* [Assignment]: The full set of entries must be copied exactly.

* [Dataset excerpts]:

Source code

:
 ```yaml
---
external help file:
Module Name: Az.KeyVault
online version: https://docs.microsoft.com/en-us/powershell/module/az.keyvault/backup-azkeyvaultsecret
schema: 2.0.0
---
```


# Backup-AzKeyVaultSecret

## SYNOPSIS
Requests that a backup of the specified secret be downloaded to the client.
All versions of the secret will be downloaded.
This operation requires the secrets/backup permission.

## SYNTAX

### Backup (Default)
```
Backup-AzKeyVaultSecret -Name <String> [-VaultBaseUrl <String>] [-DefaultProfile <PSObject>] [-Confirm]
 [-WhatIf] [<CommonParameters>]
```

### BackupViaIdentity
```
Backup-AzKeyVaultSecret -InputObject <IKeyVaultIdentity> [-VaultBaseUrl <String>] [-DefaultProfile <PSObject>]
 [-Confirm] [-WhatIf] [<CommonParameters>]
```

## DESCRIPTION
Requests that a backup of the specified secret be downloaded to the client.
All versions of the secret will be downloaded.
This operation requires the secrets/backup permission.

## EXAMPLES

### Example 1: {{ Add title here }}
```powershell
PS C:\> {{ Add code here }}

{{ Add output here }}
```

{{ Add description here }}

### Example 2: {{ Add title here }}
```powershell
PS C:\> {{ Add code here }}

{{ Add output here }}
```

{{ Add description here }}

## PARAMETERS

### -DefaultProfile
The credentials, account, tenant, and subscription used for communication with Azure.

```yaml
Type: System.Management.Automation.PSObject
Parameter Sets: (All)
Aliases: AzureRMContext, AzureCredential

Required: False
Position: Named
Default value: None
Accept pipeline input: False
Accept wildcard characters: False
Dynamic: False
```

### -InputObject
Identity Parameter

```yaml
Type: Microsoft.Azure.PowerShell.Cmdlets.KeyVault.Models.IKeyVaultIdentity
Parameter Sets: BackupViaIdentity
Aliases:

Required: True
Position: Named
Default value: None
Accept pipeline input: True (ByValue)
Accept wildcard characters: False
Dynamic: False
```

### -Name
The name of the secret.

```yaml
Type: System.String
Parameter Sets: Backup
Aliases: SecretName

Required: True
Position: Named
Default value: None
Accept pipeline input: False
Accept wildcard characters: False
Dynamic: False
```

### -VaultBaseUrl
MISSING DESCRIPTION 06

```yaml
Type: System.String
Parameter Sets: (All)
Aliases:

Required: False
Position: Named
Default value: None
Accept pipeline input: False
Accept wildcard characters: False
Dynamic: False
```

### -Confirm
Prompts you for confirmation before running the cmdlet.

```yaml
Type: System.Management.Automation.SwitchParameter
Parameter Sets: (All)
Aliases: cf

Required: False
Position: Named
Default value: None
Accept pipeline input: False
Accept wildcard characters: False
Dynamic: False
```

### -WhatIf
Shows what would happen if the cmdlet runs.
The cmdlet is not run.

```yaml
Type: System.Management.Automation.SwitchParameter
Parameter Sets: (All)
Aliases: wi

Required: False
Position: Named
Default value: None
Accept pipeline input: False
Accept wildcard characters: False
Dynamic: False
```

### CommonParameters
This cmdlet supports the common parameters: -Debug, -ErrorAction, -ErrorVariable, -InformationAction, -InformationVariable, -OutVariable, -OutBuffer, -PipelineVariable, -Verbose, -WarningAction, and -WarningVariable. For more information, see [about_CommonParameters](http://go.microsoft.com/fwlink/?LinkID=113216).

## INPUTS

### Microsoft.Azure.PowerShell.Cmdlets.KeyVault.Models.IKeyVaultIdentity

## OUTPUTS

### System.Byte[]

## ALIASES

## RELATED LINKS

* [Expected answer]:
Source code

:
 ```yaml
---
external help file:
Module Name: Az.KeyVault
online version: https://docs.microsoft.com/en-us/powershell/module/az.keyvault/backup-azkeyvaultsecret
schema: 2.0.0
---
```


# Backup-AzKeyVaultSecret

## SYNOPSIS
Requests that a backup of the specified secret be downloaded to the client.
All versions of the secret will be downloaded.
This operation requires the secrets/backup permission.

## SYNTAX

### Backup (Default)
```
Backup-AzKeyVaultSecret -Name <String> [-VaultBaseUrl <String>] [-DefaultProfile <PSObject>] [-Confirm]
 [-WhatIf] [<CommonParameters>]
```

### BackupViaIdentity
```
Backup-AzKeyVaultSecret -InputObject <IKeyVaultIdentity> [-VaultBaseUrl <String>] [-DefaultProfile <PSObject>]
 [-Confirm] [-WhatIf] [<CommonParameters>]
```

## DESCRIPTION
Requests that a backup of the specified secret be downloaded to the client.
All versions of the secret will be downloaded.
This operation requires the secrets/backup permission.

## EXAMPLES

### Example 1: {{ Add title here }}
```powershell
PS C:\> {{ Add code here }}

{{ Add output here }}
```

{{ Add description here }}

### Example 2: {{ Add title here }}
```powershell
PS C:\> {{ Add code here }}

{{ Add output here }}
```

{{ Add description here }}

## PARAMETERS

### -DefaultProfile
The credentials, account, tenant, and subscription used for communication with Azure.

```yaml
Type: System.Management.Automation.PSObject
Parameter Sets: (All)
Aliases: AzureRMContext, AzureCredential

Required: False
Position: Named
Default value: None
Accept pipeline input: False
Accept wildcard characters: False
Dynamic: False
```

### -InputObject
Identity Parameter

```yaml
Type: Microsoft.Azure.PowerShell.Cmdlets.KeyVault.Models.IKeyVaultIdentity
Parameter Sets: BackupViaIdentity
Aliases:

Required: True
Position: Named
Default value: None
Accept pipeline input: True (ByValue)
Accept wildcard characters: False
Dynamic: False
```

### -Name
The name of the secret.

```yaml
Type: System.String
Parameter Sets: Backup
Aliases: SecretName

Required: True
Position: Named
Default value: None
Accept pipeline input: False
Accept wildcard characters: False
Dynamic: False
```

### -VaultBaseUrl
MISSING DESCRIPTION 06

```yaml
Type: System.String
Parameter Sets: (All)
Aliases:

Required: False
Position: Named
Default value: None
Accept pipeline input: False
Accept wildcard characters: False
Dynamic: False
```

### -Confirm
Prompts you for confirmation before running the cmdlet.

```yaml
Type: System.Management.Automation.SwitchParameter
Parameter Sets: (All)
Aliases: cf

Required: False
Position: Named
Default value: None
Accept pipeline input: False
Accept wildcard characters: False
Dynamic: False
```

### -WhatIf
Shows what would happen if the cmdlet runs.
The cmdlet is not run.

```yaml
Type: System.Management.Automation.SwitchParameter
Parameter Sets: (All)
Aliases: wi

Required: False
Position: Named
Default value: None
Accept pipeline input: False
Accept wildcard characters: False
Dynamic: False
```

### CommonParameters
This cmdlet supports the common parameters: -Debug, -ErrorAction, -ErrorVariable, -InformationAction, -InformationVariable, -OutVariable, -OutBuffer, -PipelineVariable, -Verbose, -WarningAction, and -WarningVariable. For more information, see [about_CommonParameters](http://go.microsoft.com/fwlink/?LinkID=113216).

## INPUTS

### Microsoft.Azure.PowerShell.Cmdlets.KeyVault.Models.IKeyVaultIdentity

## OUTPUTS

### System.Byte[]

## ALIASES

## RELATED LINKS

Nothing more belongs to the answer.